Exercise objective: Whenever a line in the data contains "beim", show that line.

Data for this exercise:
+++++

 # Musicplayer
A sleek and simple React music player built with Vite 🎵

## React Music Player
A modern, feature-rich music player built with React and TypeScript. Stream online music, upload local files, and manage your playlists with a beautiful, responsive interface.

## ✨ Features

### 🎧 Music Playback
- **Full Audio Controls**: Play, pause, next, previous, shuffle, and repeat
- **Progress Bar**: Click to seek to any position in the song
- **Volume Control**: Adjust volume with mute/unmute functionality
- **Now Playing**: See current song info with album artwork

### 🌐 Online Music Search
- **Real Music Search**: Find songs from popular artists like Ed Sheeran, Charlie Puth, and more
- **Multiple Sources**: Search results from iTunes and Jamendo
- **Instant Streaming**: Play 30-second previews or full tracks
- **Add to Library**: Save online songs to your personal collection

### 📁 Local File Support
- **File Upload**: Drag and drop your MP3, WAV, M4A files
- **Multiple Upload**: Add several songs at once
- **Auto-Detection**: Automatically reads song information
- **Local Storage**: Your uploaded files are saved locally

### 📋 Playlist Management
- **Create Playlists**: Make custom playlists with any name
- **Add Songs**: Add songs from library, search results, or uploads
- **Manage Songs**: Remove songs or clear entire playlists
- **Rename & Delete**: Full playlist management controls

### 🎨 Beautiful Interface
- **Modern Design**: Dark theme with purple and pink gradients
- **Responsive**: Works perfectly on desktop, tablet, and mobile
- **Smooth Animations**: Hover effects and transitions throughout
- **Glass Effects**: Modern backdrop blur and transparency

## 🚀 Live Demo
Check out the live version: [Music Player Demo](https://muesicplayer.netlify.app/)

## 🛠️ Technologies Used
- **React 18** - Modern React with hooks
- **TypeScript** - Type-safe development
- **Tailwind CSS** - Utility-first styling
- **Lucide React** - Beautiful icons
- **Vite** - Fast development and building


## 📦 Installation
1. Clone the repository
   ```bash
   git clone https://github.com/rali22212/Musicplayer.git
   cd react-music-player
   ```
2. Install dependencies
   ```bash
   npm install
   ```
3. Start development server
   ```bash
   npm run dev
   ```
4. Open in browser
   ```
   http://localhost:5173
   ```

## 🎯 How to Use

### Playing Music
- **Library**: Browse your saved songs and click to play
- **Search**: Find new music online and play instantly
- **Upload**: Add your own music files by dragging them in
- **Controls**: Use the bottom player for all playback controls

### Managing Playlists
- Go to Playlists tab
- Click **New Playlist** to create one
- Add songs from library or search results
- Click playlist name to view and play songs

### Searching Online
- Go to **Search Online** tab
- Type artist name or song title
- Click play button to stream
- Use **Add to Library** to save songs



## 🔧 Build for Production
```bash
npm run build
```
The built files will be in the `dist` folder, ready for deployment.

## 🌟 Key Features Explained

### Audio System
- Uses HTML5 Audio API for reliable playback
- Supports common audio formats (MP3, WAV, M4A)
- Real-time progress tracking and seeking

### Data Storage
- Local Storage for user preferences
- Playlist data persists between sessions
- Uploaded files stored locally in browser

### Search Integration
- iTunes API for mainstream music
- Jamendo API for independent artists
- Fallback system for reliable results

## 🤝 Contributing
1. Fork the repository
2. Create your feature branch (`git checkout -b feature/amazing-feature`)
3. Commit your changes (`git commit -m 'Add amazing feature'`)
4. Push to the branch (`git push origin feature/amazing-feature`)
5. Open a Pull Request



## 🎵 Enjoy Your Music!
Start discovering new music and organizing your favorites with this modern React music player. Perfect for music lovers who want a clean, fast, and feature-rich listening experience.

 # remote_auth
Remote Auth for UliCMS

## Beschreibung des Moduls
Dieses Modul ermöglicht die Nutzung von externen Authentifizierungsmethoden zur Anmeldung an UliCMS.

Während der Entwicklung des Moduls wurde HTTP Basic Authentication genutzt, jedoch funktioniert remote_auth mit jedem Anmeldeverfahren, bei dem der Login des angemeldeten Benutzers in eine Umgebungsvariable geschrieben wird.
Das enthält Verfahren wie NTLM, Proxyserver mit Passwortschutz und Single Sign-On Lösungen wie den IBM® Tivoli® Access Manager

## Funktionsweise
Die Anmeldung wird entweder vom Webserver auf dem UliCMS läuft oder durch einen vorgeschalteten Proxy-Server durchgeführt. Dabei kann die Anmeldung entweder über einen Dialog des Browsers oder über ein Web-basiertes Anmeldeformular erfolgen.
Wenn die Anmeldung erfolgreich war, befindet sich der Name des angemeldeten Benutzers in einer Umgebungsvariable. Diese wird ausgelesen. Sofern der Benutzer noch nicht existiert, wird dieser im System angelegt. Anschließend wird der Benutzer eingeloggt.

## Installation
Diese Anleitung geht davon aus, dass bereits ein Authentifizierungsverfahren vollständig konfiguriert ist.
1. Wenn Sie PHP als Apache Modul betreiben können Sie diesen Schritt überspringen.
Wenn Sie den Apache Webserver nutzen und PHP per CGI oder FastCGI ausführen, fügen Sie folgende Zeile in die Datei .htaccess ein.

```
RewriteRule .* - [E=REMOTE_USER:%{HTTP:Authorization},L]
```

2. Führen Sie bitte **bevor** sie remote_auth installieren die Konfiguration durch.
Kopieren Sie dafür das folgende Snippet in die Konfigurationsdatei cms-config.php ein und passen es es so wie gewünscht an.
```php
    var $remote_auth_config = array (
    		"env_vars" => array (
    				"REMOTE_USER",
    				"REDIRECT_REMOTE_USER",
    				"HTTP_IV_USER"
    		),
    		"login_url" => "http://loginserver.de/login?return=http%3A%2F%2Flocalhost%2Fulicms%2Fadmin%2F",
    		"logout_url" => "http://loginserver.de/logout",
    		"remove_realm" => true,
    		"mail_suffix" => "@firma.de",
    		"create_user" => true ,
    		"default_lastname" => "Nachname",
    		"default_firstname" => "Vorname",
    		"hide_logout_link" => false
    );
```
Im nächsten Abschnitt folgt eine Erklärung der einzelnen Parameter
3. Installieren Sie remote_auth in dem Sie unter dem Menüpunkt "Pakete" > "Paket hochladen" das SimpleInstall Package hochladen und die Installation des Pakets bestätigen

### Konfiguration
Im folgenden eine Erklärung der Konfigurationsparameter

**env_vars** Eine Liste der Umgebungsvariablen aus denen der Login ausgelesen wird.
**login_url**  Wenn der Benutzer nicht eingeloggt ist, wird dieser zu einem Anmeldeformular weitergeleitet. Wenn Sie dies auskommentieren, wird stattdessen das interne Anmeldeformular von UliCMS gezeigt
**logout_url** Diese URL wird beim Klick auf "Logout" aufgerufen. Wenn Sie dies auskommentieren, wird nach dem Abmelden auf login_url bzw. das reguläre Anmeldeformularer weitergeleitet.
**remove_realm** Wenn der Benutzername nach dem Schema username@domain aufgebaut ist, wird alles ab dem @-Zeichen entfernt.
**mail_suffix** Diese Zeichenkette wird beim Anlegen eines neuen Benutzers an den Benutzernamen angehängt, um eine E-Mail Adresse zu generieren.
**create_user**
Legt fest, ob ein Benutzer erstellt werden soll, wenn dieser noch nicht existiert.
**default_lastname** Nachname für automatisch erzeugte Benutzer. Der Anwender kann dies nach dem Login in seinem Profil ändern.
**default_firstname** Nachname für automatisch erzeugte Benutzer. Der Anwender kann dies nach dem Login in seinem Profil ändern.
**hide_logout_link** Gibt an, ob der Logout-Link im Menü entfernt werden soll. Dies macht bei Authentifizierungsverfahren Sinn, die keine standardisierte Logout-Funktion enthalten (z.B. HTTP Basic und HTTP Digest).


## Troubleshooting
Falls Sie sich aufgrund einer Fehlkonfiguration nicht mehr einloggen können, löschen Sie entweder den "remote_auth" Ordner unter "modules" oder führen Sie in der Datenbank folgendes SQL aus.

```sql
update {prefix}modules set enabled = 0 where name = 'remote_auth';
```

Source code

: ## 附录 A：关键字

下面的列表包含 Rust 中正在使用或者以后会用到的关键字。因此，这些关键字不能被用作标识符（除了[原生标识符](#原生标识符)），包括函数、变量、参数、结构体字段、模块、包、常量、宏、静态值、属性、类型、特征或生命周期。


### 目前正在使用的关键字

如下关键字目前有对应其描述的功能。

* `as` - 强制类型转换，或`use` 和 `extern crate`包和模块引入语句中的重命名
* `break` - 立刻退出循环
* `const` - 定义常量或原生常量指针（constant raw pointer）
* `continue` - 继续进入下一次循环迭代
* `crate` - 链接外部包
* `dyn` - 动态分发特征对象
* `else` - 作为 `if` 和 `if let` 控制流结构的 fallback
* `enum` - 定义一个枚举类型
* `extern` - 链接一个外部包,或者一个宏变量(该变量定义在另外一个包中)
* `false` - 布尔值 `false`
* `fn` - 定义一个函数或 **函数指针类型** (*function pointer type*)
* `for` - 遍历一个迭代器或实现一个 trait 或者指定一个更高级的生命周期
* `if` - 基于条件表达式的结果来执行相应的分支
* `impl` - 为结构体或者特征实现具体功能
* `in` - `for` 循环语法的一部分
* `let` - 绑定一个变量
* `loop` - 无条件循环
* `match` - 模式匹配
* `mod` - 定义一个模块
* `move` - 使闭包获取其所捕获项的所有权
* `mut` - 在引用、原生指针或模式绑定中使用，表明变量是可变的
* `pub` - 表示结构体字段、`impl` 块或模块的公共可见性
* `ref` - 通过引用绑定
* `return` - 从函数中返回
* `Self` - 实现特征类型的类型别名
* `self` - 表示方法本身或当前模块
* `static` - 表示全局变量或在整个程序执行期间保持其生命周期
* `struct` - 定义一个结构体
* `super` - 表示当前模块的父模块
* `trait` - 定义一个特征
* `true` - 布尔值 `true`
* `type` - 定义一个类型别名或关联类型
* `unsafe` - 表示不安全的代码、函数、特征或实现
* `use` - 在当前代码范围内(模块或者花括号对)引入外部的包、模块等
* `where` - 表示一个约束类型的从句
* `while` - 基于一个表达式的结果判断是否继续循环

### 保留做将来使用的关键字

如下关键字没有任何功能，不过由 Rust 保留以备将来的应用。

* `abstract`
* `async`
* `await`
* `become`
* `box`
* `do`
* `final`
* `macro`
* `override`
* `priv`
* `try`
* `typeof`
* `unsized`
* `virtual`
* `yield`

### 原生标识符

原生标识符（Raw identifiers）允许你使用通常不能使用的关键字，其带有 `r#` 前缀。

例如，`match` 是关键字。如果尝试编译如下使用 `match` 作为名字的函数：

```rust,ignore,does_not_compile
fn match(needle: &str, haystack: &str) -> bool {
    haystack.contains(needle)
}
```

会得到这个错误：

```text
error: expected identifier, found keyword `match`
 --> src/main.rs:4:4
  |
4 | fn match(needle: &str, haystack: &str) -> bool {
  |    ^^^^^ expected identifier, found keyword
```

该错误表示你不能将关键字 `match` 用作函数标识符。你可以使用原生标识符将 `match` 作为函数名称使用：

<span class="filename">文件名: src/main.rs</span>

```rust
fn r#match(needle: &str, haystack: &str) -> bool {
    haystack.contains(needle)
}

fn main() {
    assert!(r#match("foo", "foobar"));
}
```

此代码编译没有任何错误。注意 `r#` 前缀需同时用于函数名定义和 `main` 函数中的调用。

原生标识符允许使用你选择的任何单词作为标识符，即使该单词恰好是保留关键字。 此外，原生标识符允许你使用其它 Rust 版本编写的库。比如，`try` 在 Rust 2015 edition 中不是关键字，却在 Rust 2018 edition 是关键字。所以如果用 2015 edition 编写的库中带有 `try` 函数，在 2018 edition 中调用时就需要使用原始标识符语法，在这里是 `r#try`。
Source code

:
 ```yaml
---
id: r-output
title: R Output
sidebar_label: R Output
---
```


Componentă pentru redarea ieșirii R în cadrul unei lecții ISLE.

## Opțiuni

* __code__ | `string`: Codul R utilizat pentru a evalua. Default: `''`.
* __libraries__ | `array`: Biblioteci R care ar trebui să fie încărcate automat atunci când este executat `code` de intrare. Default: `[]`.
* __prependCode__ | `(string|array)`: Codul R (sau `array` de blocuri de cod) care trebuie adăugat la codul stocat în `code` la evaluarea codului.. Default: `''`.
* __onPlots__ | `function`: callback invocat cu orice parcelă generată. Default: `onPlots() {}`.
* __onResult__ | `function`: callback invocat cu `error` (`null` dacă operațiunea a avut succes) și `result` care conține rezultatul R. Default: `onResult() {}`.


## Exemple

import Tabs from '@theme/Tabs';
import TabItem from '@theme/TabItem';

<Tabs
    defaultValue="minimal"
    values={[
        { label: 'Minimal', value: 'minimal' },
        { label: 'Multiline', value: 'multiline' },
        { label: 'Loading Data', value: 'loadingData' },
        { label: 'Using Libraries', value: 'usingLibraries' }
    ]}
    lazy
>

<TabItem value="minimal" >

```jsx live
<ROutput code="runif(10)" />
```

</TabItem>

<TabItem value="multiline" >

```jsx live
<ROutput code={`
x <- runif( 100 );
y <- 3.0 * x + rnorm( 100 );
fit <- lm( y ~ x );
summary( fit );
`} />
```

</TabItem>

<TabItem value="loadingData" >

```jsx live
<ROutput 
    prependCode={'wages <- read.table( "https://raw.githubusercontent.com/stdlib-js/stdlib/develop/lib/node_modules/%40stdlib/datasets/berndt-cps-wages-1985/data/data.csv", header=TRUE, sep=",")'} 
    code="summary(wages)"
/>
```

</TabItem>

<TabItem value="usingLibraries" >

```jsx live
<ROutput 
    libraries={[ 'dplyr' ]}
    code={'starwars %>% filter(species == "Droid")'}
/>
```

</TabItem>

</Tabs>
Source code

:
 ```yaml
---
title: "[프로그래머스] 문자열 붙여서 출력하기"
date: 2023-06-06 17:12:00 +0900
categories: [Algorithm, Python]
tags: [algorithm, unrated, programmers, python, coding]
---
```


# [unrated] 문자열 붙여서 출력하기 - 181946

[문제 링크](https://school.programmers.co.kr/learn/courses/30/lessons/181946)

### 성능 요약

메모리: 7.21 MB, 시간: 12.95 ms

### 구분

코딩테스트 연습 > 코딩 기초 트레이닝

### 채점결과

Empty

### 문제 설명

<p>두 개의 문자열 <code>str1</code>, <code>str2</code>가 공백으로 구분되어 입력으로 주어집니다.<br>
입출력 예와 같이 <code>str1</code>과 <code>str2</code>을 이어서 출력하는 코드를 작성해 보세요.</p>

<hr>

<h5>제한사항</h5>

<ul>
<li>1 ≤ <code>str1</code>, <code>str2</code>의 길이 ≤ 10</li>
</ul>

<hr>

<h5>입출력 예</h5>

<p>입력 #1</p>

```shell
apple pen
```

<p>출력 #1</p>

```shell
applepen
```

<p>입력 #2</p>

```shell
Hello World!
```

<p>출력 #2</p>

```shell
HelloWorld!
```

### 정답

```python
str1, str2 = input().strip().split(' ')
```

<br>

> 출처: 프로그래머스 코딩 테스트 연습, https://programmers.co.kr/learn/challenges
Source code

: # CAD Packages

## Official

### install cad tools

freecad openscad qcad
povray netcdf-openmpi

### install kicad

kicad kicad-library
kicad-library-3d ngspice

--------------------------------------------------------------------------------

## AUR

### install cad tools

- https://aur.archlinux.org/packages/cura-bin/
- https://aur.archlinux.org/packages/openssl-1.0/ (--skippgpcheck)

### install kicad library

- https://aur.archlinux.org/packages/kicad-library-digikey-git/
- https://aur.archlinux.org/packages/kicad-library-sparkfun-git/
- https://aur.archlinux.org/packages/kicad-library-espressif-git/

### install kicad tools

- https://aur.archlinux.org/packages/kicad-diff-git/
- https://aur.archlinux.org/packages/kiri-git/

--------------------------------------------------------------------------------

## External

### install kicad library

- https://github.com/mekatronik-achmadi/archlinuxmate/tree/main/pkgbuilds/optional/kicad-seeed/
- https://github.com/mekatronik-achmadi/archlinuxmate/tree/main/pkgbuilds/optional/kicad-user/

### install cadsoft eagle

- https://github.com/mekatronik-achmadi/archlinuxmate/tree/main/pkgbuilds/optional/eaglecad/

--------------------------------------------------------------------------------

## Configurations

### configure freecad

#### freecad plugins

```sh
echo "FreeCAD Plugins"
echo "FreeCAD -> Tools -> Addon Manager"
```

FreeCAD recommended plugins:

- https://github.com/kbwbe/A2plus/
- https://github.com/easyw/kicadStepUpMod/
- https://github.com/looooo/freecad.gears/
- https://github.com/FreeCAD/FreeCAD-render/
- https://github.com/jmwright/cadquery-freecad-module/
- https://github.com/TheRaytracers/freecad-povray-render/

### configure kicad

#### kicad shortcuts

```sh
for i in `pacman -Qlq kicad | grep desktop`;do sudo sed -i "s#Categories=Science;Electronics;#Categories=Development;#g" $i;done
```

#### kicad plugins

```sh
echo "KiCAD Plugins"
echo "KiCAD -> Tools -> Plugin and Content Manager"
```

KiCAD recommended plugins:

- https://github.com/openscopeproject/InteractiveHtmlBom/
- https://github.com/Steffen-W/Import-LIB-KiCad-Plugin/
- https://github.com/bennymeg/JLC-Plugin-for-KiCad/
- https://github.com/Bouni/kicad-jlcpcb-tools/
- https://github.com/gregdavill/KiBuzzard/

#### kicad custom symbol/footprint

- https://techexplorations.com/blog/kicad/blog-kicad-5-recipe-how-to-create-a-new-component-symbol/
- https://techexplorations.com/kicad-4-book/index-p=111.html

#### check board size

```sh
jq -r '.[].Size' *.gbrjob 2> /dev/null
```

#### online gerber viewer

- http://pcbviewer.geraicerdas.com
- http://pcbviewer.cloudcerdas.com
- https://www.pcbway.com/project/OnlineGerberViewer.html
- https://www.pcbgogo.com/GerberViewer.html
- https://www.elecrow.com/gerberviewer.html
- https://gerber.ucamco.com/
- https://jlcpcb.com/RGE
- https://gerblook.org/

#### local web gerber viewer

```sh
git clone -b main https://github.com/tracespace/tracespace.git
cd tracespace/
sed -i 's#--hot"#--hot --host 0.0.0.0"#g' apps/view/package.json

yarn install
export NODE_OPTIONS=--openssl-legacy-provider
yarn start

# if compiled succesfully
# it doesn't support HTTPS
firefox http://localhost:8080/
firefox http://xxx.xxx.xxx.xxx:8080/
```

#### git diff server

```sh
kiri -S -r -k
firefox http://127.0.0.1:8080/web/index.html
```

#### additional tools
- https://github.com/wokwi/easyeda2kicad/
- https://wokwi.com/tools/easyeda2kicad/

+++++

Output below:
**logout_url** Diese URL wird beim Klick auf "Logout" aufgerufen. Wenn Sie dies auskommentieren, wird nach dem Abmelden auf login_url bzw. das reguläre Anmeldeformularer weitergeleitet.
**mail_suffix** Diese Zeichenkette wird beim Anlegen eines neuen Benutzers an den Benutzernamen angehängt, um eine E-Mail Adresse zu generieren.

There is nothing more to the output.